The keynote address was open to the public and was delivered in the East Room of the Richards Treat University Center at Millikin University. Mr. Higginson spoke on the history and growth of an international haiku community.

European poets of the early 20th century viewed haiku as an aid to clarifying a new poetic. Lee Gurga has touched on the leap from this to the beginnings of what might be called a "haiku consciousness" in North America starting with the works of R. H. Blyth, Harold G. Henderson, and the Beat poets. In this address, Higginson will focus our attention on the history of what we have come to call "the haiku community"--at first growing in North America and among a few individuals in Europe beginning in the late 1950s and early 60s, expanding to incorporate pockets in England and Australia in the 1970s, and becoming truly global in the 1980s and 90s: the reason for this conference and for the book we were all celebrating.

In this connection, Higginson examined both the external contexts in which the haiku movement grew and the directions and vitality of that growth. Then he also took a serious look at the non-haiku or pseudo-haiku that have flourished in the last decade, particularly with the advent of the Internet, and considered how their growth and "appreciation" have or have not altered the situation of our haiku community. He also examined some other trends that are shaping up both inside and outside of the haiku community during the decade now ending, and where he thinks they are likely to go in the near future.

Finally, Higginson offered a vision of where our global haiku community might best place its energies in the next decade, as population growth, political and economic tensions, and the permeation of modern society by technology continue to dominate-and radically alter-the lives of most people around this globe.

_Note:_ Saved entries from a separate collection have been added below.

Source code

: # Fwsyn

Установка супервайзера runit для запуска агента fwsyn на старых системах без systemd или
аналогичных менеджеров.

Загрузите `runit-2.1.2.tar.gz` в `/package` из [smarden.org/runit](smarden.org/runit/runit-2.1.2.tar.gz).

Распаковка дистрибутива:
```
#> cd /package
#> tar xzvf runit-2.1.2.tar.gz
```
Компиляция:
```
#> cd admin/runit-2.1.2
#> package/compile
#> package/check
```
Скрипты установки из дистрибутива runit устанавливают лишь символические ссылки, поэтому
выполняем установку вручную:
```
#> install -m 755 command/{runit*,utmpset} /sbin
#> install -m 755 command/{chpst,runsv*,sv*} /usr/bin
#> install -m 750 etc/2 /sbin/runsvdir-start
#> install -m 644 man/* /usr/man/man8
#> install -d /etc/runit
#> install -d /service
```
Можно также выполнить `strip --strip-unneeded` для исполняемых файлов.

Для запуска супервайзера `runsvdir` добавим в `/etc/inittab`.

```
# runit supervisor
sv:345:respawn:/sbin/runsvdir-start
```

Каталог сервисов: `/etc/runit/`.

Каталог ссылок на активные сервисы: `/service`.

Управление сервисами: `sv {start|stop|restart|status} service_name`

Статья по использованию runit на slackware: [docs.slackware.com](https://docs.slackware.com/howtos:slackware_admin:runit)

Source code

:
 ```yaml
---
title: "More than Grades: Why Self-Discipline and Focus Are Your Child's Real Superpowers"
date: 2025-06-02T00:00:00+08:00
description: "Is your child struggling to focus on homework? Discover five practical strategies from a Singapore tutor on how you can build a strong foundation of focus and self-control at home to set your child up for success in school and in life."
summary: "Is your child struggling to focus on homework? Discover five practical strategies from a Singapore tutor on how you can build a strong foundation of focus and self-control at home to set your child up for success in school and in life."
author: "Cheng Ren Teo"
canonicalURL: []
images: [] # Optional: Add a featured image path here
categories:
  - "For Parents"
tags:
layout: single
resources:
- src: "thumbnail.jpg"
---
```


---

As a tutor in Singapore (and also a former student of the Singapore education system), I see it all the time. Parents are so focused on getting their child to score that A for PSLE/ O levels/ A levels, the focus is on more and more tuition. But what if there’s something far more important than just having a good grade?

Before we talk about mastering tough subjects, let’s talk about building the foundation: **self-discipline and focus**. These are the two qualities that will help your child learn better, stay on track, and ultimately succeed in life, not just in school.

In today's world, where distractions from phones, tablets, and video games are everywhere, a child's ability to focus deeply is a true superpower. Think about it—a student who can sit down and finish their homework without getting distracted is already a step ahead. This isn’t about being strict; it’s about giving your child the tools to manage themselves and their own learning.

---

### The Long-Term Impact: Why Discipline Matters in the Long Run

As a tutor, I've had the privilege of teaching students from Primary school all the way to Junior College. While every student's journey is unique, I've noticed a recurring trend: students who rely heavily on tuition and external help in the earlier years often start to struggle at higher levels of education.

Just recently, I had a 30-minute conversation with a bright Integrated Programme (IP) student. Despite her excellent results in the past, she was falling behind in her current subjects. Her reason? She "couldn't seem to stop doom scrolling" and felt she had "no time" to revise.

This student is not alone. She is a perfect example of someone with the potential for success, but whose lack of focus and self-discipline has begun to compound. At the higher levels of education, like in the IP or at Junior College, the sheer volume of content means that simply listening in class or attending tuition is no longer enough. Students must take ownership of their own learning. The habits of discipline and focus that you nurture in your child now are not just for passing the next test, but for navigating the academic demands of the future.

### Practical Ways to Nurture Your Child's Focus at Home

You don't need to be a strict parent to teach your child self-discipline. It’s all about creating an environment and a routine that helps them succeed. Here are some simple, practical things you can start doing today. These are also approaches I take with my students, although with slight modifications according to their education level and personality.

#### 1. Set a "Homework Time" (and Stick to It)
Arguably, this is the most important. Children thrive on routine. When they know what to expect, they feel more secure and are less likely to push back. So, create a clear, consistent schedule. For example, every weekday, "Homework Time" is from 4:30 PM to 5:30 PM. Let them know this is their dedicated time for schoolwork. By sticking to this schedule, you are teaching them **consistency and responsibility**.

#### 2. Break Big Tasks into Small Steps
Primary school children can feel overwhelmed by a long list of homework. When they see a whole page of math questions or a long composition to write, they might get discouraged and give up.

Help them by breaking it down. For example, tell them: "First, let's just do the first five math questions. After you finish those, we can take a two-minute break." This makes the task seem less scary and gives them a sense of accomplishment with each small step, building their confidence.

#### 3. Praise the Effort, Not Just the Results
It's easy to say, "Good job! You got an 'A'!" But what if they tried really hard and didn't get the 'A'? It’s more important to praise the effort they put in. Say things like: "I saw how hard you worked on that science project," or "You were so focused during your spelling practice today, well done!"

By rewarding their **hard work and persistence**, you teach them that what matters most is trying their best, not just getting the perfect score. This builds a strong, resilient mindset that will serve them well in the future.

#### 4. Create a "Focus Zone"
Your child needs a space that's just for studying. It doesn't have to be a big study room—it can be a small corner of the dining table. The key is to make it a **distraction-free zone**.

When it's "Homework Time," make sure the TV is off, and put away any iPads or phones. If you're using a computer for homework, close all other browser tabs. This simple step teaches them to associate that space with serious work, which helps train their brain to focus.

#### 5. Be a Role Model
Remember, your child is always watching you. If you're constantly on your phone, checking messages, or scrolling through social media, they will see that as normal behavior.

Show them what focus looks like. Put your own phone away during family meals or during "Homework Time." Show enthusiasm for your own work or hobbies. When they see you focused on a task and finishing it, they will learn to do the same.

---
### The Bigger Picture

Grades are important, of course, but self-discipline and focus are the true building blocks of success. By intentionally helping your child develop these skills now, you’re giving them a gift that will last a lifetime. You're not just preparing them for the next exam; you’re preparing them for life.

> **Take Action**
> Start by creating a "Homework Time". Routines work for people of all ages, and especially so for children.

William J. Higginson & Penny Harter on Millikin Campus

William J. Higginson is a poet, translator, and writing teacher. His historical-critical writings on haiku are found in haiku magazines around the globe and in his books: The Haiku Handbook: How to Write, Share, and Teach Haiku, The Haiku Seasons: Poetry of the Natural World, and Haiku World: An International Poetry Almanac. He has authored or edited over twenty books, including collections of his poems and essays and anthologies of writing by others. In 1975 he established From Here Press, and has published works by Allen Ginsberg, Ruth Stone, Penny Harter, Elizabeth Searle Lamb, Alan Pizzarelli, Adele Kenny, and others. He is an editor of the "Haiku and Related Forms" category on the Netscape Open Directory Project on the Internet. He has worked as a consultant in writing and the teaching of writing for almost thirty years, and many of his articles on teaching writing appear in publications of Teachers & Writers Collaborative.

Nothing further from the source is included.